Lawrence Dallaglio believes Martin Johnson's winning mentality will lead to a rise in standards in the England team.
Dallaglio feels “things have not been the same” since Sir Clive Woodward left in 2004 but is confident Johnson will rebuild the demanding environment which helped England win the 2003 World Cup.
Delivering the annual Obolensky Lecture in London last night, Dallaglio used the off-field problems England encountered on the summer tour to New Zealand as an example of how standards have dropped.
He criticised the decision to allow the players to go drinking until the early hours after losing the first Test 37-20 - an evening which led to a police investigation after a local woman made unproven allegations against four members of the squad.
Dallaglio expects the relative newcomers to the England squad to be in for a rude awakening when Johnson takes charge for the autumn internationals.
“Martin Johnson knows what it takes to win,” said Dallaglio.
“He knows that if you lose by 37 points in New Zealand you don’t go out on the town.
“The best winners are those who hate losing. There are some standards that are non-negotiable that have been missing from the England team over the last few years.”
A lack of leadership was blamed for England’s off-field problems in New Zealand. Steve Borthwick was captain of a squad with few senior players to act as a guide to the young players.
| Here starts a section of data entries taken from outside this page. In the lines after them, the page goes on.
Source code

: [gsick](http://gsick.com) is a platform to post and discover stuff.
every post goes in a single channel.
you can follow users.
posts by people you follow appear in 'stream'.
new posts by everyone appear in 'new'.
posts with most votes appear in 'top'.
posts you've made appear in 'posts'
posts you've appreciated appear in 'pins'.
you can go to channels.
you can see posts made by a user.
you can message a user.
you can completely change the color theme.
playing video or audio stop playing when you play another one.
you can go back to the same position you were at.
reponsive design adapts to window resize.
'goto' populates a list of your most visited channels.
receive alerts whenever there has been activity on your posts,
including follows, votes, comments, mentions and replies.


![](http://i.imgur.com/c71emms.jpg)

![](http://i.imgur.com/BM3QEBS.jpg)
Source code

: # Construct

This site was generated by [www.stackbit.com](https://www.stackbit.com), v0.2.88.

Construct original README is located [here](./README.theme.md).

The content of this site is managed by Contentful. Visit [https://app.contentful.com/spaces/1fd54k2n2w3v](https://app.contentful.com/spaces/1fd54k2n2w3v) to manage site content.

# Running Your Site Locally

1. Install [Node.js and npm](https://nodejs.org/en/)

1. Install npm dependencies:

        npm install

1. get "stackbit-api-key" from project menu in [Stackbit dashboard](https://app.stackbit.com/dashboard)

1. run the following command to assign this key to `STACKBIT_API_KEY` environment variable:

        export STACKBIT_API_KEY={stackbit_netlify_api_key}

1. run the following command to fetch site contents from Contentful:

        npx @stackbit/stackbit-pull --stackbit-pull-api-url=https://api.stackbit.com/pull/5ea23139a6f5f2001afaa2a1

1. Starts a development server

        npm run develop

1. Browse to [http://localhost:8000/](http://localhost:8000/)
Dallaglio believes growing that leadership group is one of the biggest challenges Johnson faces as the new England manager.
He fears the professional game is producing players who have not had any opportunity to develop life skills and personalities outside rugby.
“One area that is key to this reputational risk is the need for players to have interests outside of the sport to provide the necessary balance and perspective,” continued the former England captain.
“Rugby players are not machines. The balance between work and life is also key for me in a career.”
Dallaglio followed Woodward, USA Rugby chairman Kevin Roberts and RFU chief executive Francis Baron in being invited to deliver the Obolensky Lecture.